*** Records Section Begins ***

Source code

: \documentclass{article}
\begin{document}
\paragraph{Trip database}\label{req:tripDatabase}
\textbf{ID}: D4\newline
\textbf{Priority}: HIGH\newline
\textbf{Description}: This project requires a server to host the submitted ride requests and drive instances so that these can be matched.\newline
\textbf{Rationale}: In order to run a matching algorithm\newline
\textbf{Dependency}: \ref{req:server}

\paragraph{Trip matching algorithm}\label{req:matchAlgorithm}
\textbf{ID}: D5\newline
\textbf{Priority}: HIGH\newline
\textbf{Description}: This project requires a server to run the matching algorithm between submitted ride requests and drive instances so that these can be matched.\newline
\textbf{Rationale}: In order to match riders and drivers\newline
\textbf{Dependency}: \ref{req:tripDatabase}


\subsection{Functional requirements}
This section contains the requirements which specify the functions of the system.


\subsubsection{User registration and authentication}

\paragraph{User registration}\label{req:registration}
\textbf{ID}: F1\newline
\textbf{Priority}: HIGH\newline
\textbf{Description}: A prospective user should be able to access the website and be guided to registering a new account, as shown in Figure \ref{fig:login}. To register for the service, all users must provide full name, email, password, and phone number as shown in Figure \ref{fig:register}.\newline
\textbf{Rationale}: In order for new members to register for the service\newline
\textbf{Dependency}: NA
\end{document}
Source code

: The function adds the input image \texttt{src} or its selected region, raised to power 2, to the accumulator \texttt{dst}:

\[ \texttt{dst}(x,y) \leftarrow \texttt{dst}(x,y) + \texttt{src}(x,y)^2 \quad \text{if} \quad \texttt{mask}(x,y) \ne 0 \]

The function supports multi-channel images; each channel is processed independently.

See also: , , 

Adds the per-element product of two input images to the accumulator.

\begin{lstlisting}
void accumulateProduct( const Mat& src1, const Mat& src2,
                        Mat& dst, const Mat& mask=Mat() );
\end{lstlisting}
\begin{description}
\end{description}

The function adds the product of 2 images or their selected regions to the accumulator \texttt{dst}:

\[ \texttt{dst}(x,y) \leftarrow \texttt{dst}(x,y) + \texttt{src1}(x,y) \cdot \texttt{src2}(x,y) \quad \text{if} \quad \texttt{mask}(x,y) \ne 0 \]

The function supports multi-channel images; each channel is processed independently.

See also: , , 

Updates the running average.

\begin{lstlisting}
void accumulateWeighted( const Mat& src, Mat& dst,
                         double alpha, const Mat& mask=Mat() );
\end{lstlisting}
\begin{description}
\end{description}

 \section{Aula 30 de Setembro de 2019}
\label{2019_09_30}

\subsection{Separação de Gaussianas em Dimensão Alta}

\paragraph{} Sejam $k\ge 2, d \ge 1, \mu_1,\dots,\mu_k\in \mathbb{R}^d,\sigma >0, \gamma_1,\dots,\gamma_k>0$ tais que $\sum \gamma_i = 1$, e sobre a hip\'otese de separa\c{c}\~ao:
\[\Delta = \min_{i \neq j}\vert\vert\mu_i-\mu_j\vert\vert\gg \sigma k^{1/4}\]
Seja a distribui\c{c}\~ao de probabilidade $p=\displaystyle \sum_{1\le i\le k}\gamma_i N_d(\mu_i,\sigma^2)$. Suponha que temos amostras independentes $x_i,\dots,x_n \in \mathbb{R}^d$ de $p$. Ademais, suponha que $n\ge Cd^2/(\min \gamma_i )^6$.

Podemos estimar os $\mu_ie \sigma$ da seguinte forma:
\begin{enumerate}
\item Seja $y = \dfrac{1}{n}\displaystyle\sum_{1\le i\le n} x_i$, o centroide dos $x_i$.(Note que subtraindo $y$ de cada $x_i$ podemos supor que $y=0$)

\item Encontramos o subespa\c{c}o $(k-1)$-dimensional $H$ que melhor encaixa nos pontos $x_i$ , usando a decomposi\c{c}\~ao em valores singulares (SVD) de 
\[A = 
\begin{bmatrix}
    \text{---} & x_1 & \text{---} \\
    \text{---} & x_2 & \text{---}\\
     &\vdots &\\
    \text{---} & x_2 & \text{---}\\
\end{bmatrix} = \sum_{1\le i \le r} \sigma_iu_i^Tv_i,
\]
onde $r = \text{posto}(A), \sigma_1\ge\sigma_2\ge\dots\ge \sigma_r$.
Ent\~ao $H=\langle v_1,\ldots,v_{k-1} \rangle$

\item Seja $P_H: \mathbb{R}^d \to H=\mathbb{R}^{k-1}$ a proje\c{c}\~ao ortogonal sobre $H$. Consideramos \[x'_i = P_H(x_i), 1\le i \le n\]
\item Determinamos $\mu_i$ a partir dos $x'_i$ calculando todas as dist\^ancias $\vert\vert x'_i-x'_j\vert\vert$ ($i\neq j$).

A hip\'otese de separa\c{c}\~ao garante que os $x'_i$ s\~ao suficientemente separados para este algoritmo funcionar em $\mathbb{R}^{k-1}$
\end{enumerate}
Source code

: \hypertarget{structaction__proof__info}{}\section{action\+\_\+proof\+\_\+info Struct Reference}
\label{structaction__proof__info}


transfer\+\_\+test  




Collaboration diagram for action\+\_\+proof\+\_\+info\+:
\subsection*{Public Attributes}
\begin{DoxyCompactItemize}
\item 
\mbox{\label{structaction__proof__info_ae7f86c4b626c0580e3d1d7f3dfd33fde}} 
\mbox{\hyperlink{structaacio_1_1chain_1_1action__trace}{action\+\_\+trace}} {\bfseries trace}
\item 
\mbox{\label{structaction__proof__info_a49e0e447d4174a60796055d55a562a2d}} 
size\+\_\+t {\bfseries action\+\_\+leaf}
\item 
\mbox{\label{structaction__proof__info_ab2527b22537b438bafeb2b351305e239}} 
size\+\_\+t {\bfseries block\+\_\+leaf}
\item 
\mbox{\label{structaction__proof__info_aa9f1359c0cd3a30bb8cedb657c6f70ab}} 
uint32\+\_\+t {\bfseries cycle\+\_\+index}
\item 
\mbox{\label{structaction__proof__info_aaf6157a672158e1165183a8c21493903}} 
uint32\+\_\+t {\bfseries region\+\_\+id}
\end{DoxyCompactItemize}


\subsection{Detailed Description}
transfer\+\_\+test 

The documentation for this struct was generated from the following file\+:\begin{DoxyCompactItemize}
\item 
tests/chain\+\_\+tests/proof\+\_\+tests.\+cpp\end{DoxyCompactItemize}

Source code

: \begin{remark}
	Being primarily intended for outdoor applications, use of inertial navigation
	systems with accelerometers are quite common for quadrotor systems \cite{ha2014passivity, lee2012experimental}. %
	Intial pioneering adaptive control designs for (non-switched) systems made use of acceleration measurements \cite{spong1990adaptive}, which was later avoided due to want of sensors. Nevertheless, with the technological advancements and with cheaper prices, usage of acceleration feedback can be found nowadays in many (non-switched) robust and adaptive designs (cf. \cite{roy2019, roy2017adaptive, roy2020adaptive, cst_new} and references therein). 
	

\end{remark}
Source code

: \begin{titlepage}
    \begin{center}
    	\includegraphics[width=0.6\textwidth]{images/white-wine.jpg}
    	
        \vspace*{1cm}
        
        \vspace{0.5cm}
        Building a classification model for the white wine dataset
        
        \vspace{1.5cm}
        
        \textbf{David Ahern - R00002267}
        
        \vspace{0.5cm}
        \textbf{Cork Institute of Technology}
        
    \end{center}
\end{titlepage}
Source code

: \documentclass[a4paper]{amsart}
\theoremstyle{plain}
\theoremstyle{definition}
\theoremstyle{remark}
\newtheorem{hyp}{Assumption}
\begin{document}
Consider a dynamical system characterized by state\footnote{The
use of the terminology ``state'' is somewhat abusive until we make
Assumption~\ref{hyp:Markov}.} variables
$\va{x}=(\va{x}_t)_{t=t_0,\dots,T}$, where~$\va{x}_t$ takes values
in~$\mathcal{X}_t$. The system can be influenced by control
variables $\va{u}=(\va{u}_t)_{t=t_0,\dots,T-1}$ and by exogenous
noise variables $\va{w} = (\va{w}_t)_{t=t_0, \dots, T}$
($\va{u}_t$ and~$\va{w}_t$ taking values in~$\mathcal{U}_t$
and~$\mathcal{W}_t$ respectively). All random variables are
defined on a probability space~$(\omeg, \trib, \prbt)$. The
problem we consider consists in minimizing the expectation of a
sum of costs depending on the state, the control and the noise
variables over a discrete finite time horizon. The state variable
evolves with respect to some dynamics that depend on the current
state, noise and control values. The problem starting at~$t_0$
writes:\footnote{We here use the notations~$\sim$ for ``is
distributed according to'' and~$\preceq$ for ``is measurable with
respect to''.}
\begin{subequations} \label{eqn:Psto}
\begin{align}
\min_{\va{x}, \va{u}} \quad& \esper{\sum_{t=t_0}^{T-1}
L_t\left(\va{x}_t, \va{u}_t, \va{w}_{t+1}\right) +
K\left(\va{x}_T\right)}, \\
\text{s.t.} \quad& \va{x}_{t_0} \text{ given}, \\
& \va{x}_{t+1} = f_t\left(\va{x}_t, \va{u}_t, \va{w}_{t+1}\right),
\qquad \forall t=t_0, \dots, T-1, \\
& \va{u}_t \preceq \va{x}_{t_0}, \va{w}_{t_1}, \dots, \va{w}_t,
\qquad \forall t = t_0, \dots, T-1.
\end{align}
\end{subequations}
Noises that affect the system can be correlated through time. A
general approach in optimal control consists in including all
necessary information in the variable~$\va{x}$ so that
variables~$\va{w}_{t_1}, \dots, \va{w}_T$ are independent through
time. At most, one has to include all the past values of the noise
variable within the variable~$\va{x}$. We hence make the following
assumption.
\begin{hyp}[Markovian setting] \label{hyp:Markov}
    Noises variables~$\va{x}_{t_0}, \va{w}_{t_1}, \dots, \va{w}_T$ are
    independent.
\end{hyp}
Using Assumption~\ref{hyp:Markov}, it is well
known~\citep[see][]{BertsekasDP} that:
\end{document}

*** Records Section Ends ***

- _Description of the task_: If a line in the records contains the word "otese", copy it out.

- _The completed task_:
\paragraph{} Sejam $k\ge 2, d \ge 1, \mu_1,\dots,\mu_k\in \mathbb{R}^d,\sigma >0, \gamma_1,\dots,\gamma_k>0$ tais que $\sum \gamma_i = 1$, e sobre a hip\'otese de separa\c{c}\~ao:
A hip\'otese de separa\c{c}\~ao garante que os $x'_i$ s\~ao suficientemente separados para este algoritmo funcionar em $\mathbb{R}^{k-1}$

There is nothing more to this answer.